* _WORK REQUIRED_
Every line containing "packages" should be identified and copied from the data below.

* _LISTED ENTRIES_
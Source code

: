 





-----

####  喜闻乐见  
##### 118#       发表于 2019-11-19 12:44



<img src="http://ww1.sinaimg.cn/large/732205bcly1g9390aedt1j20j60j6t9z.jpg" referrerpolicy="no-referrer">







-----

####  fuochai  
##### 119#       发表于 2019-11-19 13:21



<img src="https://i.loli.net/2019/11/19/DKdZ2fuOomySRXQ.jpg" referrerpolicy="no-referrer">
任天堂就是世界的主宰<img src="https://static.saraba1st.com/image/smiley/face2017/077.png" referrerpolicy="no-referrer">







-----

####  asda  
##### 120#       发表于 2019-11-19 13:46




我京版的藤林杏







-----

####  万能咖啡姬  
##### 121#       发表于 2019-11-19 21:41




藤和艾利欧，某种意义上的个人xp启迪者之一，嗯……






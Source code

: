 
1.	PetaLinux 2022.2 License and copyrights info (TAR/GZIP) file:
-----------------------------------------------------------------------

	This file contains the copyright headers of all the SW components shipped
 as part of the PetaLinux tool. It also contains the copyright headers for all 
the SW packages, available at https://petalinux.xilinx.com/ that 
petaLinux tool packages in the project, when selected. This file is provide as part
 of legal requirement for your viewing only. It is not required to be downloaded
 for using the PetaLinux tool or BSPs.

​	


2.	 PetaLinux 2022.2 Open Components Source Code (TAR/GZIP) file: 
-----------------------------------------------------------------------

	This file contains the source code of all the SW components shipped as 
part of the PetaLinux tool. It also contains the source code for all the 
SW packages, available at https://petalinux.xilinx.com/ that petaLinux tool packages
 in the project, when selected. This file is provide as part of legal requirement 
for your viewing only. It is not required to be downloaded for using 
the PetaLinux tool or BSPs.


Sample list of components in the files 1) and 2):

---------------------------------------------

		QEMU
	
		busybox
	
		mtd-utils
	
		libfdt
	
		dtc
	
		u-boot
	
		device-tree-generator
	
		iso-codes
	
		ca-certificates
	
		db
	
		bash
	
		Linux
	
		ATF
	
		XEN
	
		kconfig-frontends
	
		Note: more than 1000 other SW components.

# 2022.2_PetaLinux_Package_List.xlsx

* _ANSWER TO THIS PROBLEM_
the SW packages, available at https://petalinux.xilinx.com/ that 
petaLinux tool packages in the project, when selected. This file is provide as part
SW packages, available at https://petalinux.xilinx.com/ that petaLinux tool packages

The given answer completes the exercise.